Economic indicators show that every negotiating round has boosted the growth of world trade. So it is incumbent upon us all to make sure that we conclude the Doha Round this year to provide a much needed economic and confidence boost to the global economy at a time of some uncertainty. 

Ladies and gentlemen:

A variety of proposals for improving the world trading system have been floated. Many of these suggestions from groups like the Warwick Commission focus on the governance of the WTO – getting the decision making structures right. From my perspective, the first challenge for the future is with us now – that is to conclude the current negotiation.

Doha is at a critical stage. 

If we don’t conclude modalities before the European summer break I have grave fears for the future of the WTO and its ability to conclude a global round. Failure on our part to conclude the Round this year could threaten the capacity of the global community to achieve future multilateral rounds. Failure to conclude the Round this year would significantly undermine the momentum we now have behind us with the Round potentially going into deep freeze for some time. Failure to conclude the Round this year would also undermine the comprehensive platform we require to support continued regional trade liberalisation, including in the Asia Pacific region, and also to provide a good platform for bilateral free trade agreements which many OECD Members and Developing Countries are pursuing. 

If we fail to conclude the Round this year we will also be playing directly into the hands of the protectionist forces that would see such an outcome as a great victory on their behalf. 

It is for these reasons that last weekend in Arequipa, Peru, APEC Ministers Responsible for Trade, agreed on a strong statement of support for the Doha Round. In Arequipa, APEC Ministers reiterated our determination to bring the Doha Development Agenda to a successful conclusion this year. Consistent with this, APEC Ministers expressed their readiness to engage to deliver expeditiously a modalities agreement and urged other WTO Members to do the same. 

Where is Doha at?

We are now on the verge, after many years, of achieving our goal of concluding the Doha Round.

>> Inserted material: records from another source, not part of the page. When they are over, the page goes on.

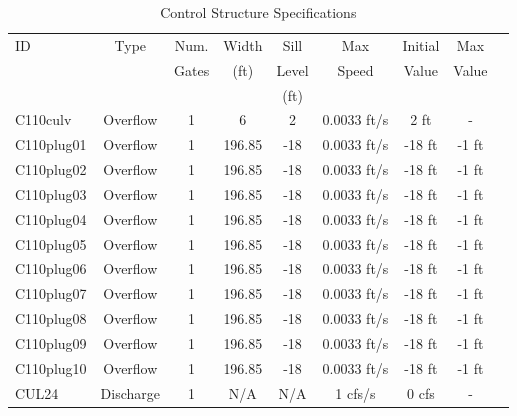 \scriptsize
\begin{table}[h]
\caption{Control Structure Specifications}
\label{tab:struc-specs1}
\begin{tabular}{@{}lcccccccc@{}}
\toprule
{ID}            & {Type}        & Num.     & Width       & Sill         & Max             & Initial         & Max       \\
                &               & Gates    & (ft)        & Level        & Speed           & Value           & Value     \\
                &               &          &             & (ft)         &                 &                 &           \\
\hline
{C110culv}      & Overflow      & 1        & 6           & 2            & 0.0033 ft/s     & 2 ft            & -            \\
{C110plug01}    & Overflow      & 1        & 196.85      & -18          & 0.0033 ft/s     & -18 ft          & -1 ft           \\
{C110plug02}    & Overflow      & 1        & 196.85      & -18          & 0.0033 ft/s     & -18 ft          & -1 ft           \\
{C110plug03}    & Overflow      & 1        & 196.85      & -18          & 0.0033 ft/s     & -18 ft          & -1 ft           \\
{C110plug04}    & Overflow      & 1        & 196.85      & -18          & 0.0033 ft/s     & -18 ft          & -1 ft           \\
{C110plug05}    & Overflow      & 1        & 196.85      & -18          & 0.0033 ft/s     & -18 ft          & -1 ft           \\
{C110plug06}    & Overflow      & 1        & 196.85      & -18          & 0.0033 ft/s     & -18 ft          & -1 ft           \\
{C110plug07}    & Overflow      & 1        & 196.85      & -18          & 0.0033 ft/s     & -18 ft          & -1 ft           \\
{C110plug08}    & Overflow      & 1        & 196.85      & -18          & 0.0033 ft/s     & -18 ft          & -1 ft           \\
{C110plug09}    & Overflow      & 1        & 196.85      & -18          & 0.0033 ft/s     & -18 ft          & -1 ft           \\
{C110plug10}    & Overflow      & 1        & 196.85      & -18          & 0.0033 ft/s     & -18 ft          & -1 ft           \\
{CUL24}         & Discharge     & 1        & N/A         & N/A          & 1 cfs/s         & 0 cfs           & -            \\

\end{tabular}
\end{table}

I’m very pleased that in recent weeks we have received new negotiating texts on agriculture, industrials and services. There remain areas of disagreement, but the important thing is that we are narrowing areas of difference – and that is a sign of real progress.

Australia believes a successful conclusion to the Doha Round must deliver improvements in market access across agriculture, industrial products and services.

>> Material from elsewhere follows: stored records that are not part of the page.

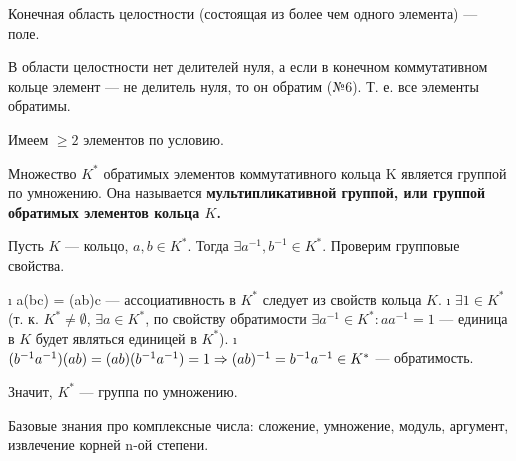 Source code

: \begin{problem}[7]
Конечная область целостности (состоящая из более чем одного элемента) --- поле.
\end{problem}

\begin{solution}
В области целостности нет делителей нуля, а если в конечном коммутативном кольце элемент --- не делитель нуля, то он обратим (№6). Т. е. все элементы обратимы.

Имеем \(\ge 2\) элементов по условию.
\end{solution}

\begin{problem}[8]
Множество $K^*$ обратимых элементов коммутативного кольца K является группой по умножению. Она называется \bf{мультипликативной группой}, или \bf{группой обратимых элементов} кольца $K$.
\end{problem}

\begin{solution}
Пусть \(K\) --- кольцо, \(a, b \in K^*\). Тогда \(\exists a^{-1}, b^{-1} \in K^*\). Проверим групповые свойства.

\begin{enumerate}
\def\labelenumi{\arabic{enumi}.}
\tightlist
\i
  a(bc) = (ab)c --- ассоциативность в \(K^*\) следует из свойств кольца \(K\).
\i
  \(\exists 1 \in K^*\) (т. к. \(K^* \ne \emptyset\), \(\exists a \in K^*\), по свойству обратимости \(\exists a^{-1} \in K^*: aa^{-1} = 1\) --- единица в \(K\) будет являться единицей в \(K^*\)).
\i
  \((b^{-1}a^{-1})(ab) = (ab)(b^{-1}a^{-1})=1 \Rightarrow (ab)^{-1} = b^{-1} a^{-1} \in K^*\) --- обратимость.
\end{enumerate}

Значит, \(K^*\) --- группа по умножению.
\end{solution}

\begin{problem}[9(1.5-1.7)]
Базовые знания про комплексные числа: сложение, умножение, модуль, аргумент, извлечение корней n-ой степени.
\end{problem}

Agriculture has always been considered as the most difficult area of the negotiations to progress towards resolution. Australia, as Chair of the Cairns Group, is happy that progress on agriculture has been made after intense negotiations, particularly on sensitive products. 

However, this level of intensity on agriculture has not been matched with the same level of intensity on NAMA. Nevertheless, the NAMA text provides the architecture for further negotiations in advance of a Ministerial Meeting. It is important that the intensity of officials negotiations in Geneva is increased to try and narrow the differences within the architecture. 

Given the single undertaking we are all committed to, it is now time to achieve progress on NAMA commensurate with the progress we have achieved on agriculture - along with an outcome on services which is being facilitated by the Signalling exercise. 

A final outcome on agriculture cannot be achieved unless we also achieve outcomes on NAMA and services. 

The Round also offers the prospect of strengthening of rules. 

Nowhere is this more important than in the area of fisheries subsidies, where we have the challenge of making an immensely important step to a more sustainable situation. Australia is committed to a strong outcome on this. I am pleased to be on this panel with James Leape of the World Wildlife Fund (WWF) and I welcome the attention that the WWF and others, such as Oceana, are bringing to the issue.  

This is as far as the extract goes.